***** MATERIAL FOR THIS EXERCISE

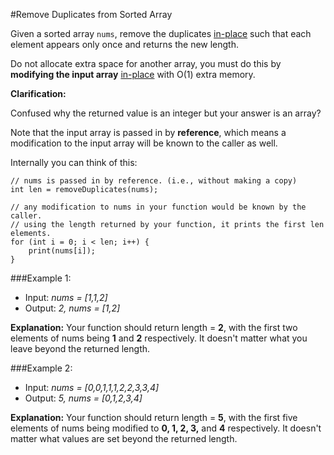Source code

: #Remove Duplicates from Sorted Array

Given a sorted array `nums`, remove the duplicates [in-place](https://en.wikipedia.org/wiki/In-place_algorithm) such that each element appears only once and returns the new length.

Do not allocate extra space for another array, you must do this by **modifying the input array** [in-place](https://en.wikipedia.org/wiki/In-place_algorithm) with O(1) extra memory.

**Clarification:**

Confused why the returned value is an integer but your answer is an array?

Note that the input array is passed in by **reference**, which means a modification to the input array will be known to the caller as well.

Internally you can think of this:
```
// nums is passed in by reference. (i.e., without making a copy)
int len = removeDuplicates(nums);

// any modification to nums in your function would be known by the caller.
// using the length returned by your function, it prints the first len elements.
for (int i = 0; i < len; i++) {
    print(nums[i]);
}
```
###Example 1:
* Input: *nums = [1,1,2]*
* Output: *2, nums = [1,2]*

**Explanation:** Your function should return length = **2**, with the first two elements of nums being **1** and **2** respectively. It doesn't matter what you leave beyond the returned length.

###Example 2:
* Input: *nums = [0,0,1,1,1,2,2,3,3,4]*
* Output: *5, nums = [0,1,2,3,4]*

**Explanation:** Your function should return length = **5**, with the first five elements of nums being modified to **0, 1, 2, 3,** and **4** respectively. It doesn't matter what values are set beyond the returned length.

**********

Transcribe all entries above exactly. Drop the pictures.

◆ WORKED SOLUTION ◆
Source code

: #Remove Duplicates from Sorted Array

Given a sorted array `nums`, remove the duplicates [in-place](https://en.wikipedia.org/wiki/In-place_algorithm) such that each element appears only once and returns the new length.

Do not allocate extra space for another array, you must do this by **modifying the input array** [in-place](https://en.wikipedia.org/wiki/In-place_algorithm) with O(1) extra memory.

**Clarification:**

Confused why the returned value is an integer but your answer is an array?

Note that the input array is passed in by **reference**, which means a modification to the input array will be known to the caller as well.

Internally you can think of this:
```
// nums is passed in by reference. (i.e., without making a copy)
int len = removeDuplicates(nums);

// any modification to nums in your function would be known by the caller.
// using the length returned by your function, it prints the first len elements.
for (int i = 0; i < len; i++) {
    print(nums[i]);
}
```
###Example 1:
* Input: *nums = [1,1,2]*
* Output: *2, nums = [1,2]*

**Explanation:** Your function should return length = **2**, with the first two elements of nums being **1** and **2** respectively. It doesn't matter what you leave beyond the returned length.

###Example 2:
* Input: *nums = [0,0,1,1,1,2,2,3,3,4]*
* Output: *5, nums = [0,1,2,3,4]*

**Explanation:** Your function should return length = **5**, with the first five elements of nums being modified to **0, 1, 2, 3,** and **4** respectively. It doesn't matter what values are set beyond the returned length.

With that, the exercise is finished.